Filed Under (General, Research) by ronan on 18-08-2010

 Although I have not yet read this book it is of interest to me because it highlights both the importance of research methodology and indicates that the world of print is alive and well. I was introduced to it when I read recently in the Saturday 14th August Guardian about the rather vociferous debate the title was generating. The authors both from North Yorkshire have apparently succeeded in constructing a convincing argument, based on many years of research it should be said, that demonstrates how inequality contributes to a range of social ills. So well received the book has been that many thinkers on the right have sought to attack the thesis and have published a response see here. This has only served to strenghten and prolong interest in the original text.

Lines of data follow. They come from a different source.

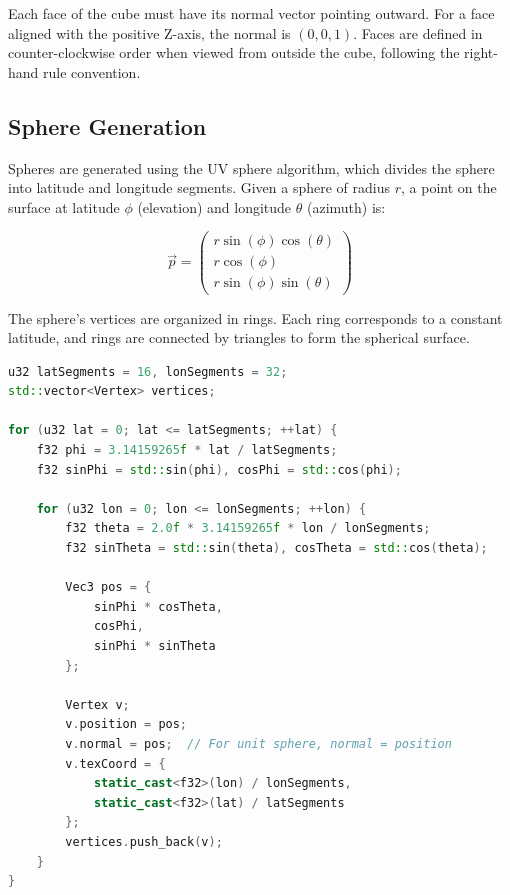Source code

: Each face of the cube must have its normal vector pointing outward. For a face aligned with the positive Z-axis, the normal is $(0, 0, 1)$. Faces are defined in counter-clockwise order when viewed from outside the cube, following the right-hand rule convention.

\subsection{Sphere Generation}

Spheres are generated using the UV sphere algorithm, which divides the sphere into latitude and longitude segments. Given a sphere of radius $r$, a point on the surface at latitude $\phi$ (elevation) and longitude $\theta$ (azimuth) is:

\begin{equation}
    \vec{p} = \begin{pmatrix} r \sin(\phi) \cos(\theta) \\ r \cos(\phi) \\ r \sin(\phi) \sin(\theta) \end{pmatrix}
\end{equation}

The sphere's vertices are organized in rings. Each ring corresponds to a constant latitude, and rings are connected by triangles to form the spherical surface.

\begin{lstlisting}[language=C++, caption=UV Sphere Generation, basicstyle=\ttfamily\small]
u32 latSegments = 16, lonSegments = 32;
std::vector<Vertex> vertices;

for (u32 lat = 0; lat <= latSegments; ++lat) {
    f32 phi = 3.14159265f * lat / latSegments;
    f32 sinPhi = std::sin(phi), cosPhi = std::cos(phi);
    
    for (u32 lon = 0; lon <= lonSegments; ++lon) {
        f32 theta = 2.0f * 3.14159265f * lon / lonSegments;
        f32 sinTheta = std::sin(theta), cosTheta = std::cos(theta);
        
        Vec3 pos = {
            sinPhi * cosTheta,
            cosPhi,
            sinPhi * sinTheta
        };
        
        Vertex v;
        v.position = pos;
        v.normal = pos;  // For unit sphere, normal = position
        v.texCoord = {
            static_cast<f32>(lon) / lonSegments,
            static_cast<f32>(lat) / latSegments
        };
        vertices.push_back(v);
    }
}
\end{lstlisting}

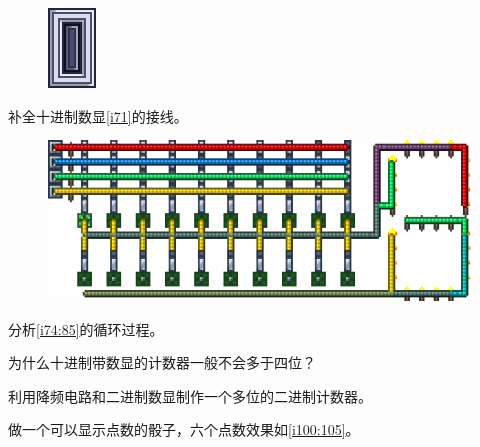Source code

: \begin{problemset}
\begin{figure}[h]
\begin{center}
{\includegraphics{images/69.png}
}
\qquad
{}
\end{center}
\caption{}
\label{i69:70}
\end{figure}
\item 补全十进制数显\autoref{i71}的接线。
\begin{figure}[h]
\centering
\includegraphics{images/71.png}
\caption{}
\label{i71}
\end{figure}
\item 分析\autoref{i74:85}的循环过程。
\item 为什么十进制带数显的计数器一般不会多于四位？
\item 利用降频电路和二进制数显制作一个多位的二进制计数器。
\item 做一个可以显示点数的骰子，六个点数效果如\autoref{i100:105}。
\begin{figure}[h]
\begin{center}
\end{center}
\end{figure}
\end{problemset}

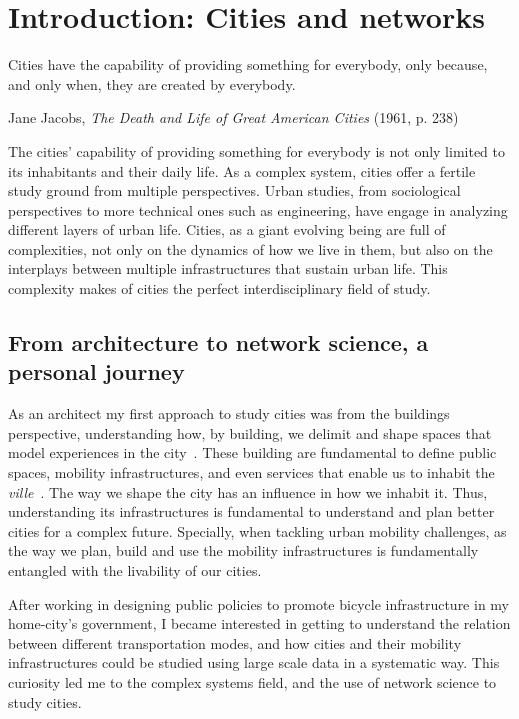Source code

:\chapter{Introduction: Cities and networks}

\epigraph{Cities have the capability of providing something for everybody, only because, and only when, they are created by everybody.}{Jane Jacobs, \textit{The Death and Life of Great American Cities} (1961, p. 238)}

The cities' capability of providing something for everybody is not only limited to its inhabitants and their daily life. As a complex system, cities offer a fertile study ground from multiple perspectives. Urban studies, from sociological perspectives to more technical ones such as engineering, have engage in analyzing different layers of urban life. Cities, as a giant evolving being are full of complexities, not only on the dynamics of how we live in them, but also on the interplays between multiple infrastructures that sustain urban life. This complexity makes of cities the perfect interdisciplinary field of study.

\section{From architecture to network science, a personal journey}

As an architect my first approach to study cities was from the buildings perspective, understanding how, by building, we delimit and shape spaces that model experiences in the city~\cite{ghel1971life}. These building are fundamental to define public spaces, mobility infrastructures, and even services that enable us to inhabit the \textit{ville}~\cite{sennett2018building}. The way we shape the city has an influence in how we inhabit it. Thus, understanding its infrastructures is fundamental to understand and plan better cities for a complex future. Specially, when tackling urban mobility challenges, as the way we plan, build and use the mobility infrastructures is fundamentally entangled with the livability of our cities.

After working in designing public policies to promote bicycle infrastructure in my home-city's government, I became interested in getting to understand the relation between different transportation modes, and how cities and their mobility infrastructures could be studied using large scale data in a systematic way. This curiosity led me to the complex systems field, and the use of network science to study cities.

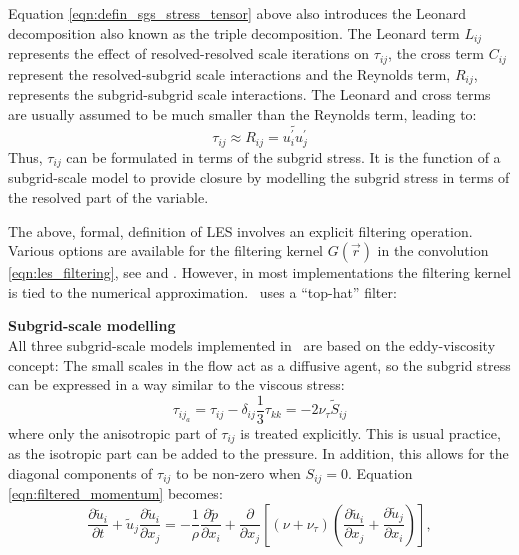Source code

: Equation \eqref{eqn:defin_sgs_stress_tensor} above also introduces the Leonard decomposition
\citep{leonard1974} also known as the triple decomposition. The Leonard term $L_{ij}$ represents
the effect of resolved-resolved scale iterations on $\tau_{ij}$, the cross term
$C_{ij}$ represent the resolved-subgrid scale interactions and 
the Reynolds term, $R_{ij}$, represents the subgrid-subgrid scale interactions.
The Leonard and cross terms are usually assumed to be much smaller than the Reynolds term, leading to:
\begin{equation}
\tau_{ij} \approx R_{ij} = \widetilde{u_i^\prime u_j^\prime}
\label{eqn:sgs_stress_approx}
\end{equation}
Thus, $\tau_{ij}$ can be formulated in terms of the subgrid stress. It is the function of a subgrid-scale
model to provide closure by modelling the subgrid stress in terms of the resolved part of the variable.
\par
The above, formal, definition of LES involves an explicit filtering operation. Various options are available
for the filtering kernel $G \left( \overrightarrow{r} \right)$ in the convolution \eqref{eqn:les_filtering}, see \cite{pope2000} and \cite{sagaut1998}. However, in most implementations the filtering kernel is tied
to the numerical approximation. \fluidity\ uses a ``top-hat'' filter:

\par{\textbf{Subgrid-scale modelling}\\}
All three subgrid-scale models implemented in \fluidity\ are based on the eddy-viscosity concept: The small
scales in the flow act as a diffusive agent, so the subgrid stress can be expressed in a way similar to the
viscous stress:
\begin{equation}
\tau_{{ij}_a} = \tau_{ij} - \delta_{ij} \frac 1 3 \tau_{kk} = -2 \nu_\tau \tilde S_{ij}
\label{eqn:eddy_viscosity_concept} 
\end{equation}
where only the anisotropic part of $\tau_{ij}$ is treated explicitly. This is usual practice, as the isotropic
part can be added to the pressure. In addition, this allows for the diagonal components of $\tau_{ij}$
to be non-zero when $S_{ij}=0$. Equation \eqref{eqn:filtered_momentum} becomes:
\begin{equation}
\frac{\partial \tilde u_i}{\partial t} + \tilde u_j \frac{\partial \tilde u_i}{\partial x_j}
 = -\frac 1 \rho \frac{\partial \tilde p}{\partial x_i}
 + \frac{\partial}{\partial x_j} \left [ (\nu + \nu_\tau) \left ( \frac{\partial \tilde u_i}{\partial x_j} + \frac{\partial \tilde u_j}{\partial x_i} \right ) \right ],
\end{equation}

As a sideshow to this one can see the reviews section for both titles on the Amazon website. Is this a forum for a modern-day version of debate? Both political wings leading up to the May general election appeared to chime in with Wilkinson and Pickett’s view – seeking perhaps some respite from the paucity of economic policies to provide a ‘soft-landing’ for the crashing economy. Yet this book is not a distraction it has in fact some very simple yet challenging ideas – hence the backlash from various quarters on the right. 

In their response to the response as it were, available here  the authors re-affirm their scholarly credentials and in so doing, without a hint of one-upmanship, leave the author of the attack decidedly lacking. Cicero himself would be proud of such tactics. So for those who carry out research and are fortunate enough to reach the point of publishing and being well and widely received there are other aspects that need to be considered. Most urgent is how to construct a defence of your work in the light of a concerted and politically motivated attack. As part of this is the requirement to assert, perhaps with a subtlety, ones credentials and most importantly to have a vehicle through which to communicate e.g. a blog. I look forward to completing the Spirit Level and perhaps submitting a full review to Amazon.

Incidently The Spirit Level  is also the title of a 1995 poetry collection by Seamus Heaney. The poem The Errand page 54 carries the reference to the spirit level – it was one of the recurring jokes on the building sites of London in the early eighties within the Irish communities to send one of the new recruits off to find something unfindable: 

“‘On you go now! Run, son, like the devil
And tell your mother to try
To find me a bubble for the spirit level
And a new knot for this tie”

Let’s hope that achieving a more equitable society is not a fool’s errand

Talis Alto and Bradford College

Filed Under (General, Technology Reviews) by ronan on 15-07-2010

It is great to see the published Talis Case Study on the excellent work that Lakshmi and Simon have carried out on optimising Bradford College’s library management system. Reading it reminded me of the importance of monitoring workflows in such systems to ensure they remain efficient. Another point worth noting is how the role of the single  ‘systems librarian’ has become outmoded and in its place we have introduced a number of librarians with a good knowledge of the system – the latter being infinitely more preferable. A third aspect has been the willingness of librarians at Bradford to engage in systems reviews through the use of webinars to learn new skills and develop their knowledge. 
Well done to all staff involved in this over the past 18 months it sets us up to reap benefits from future developments.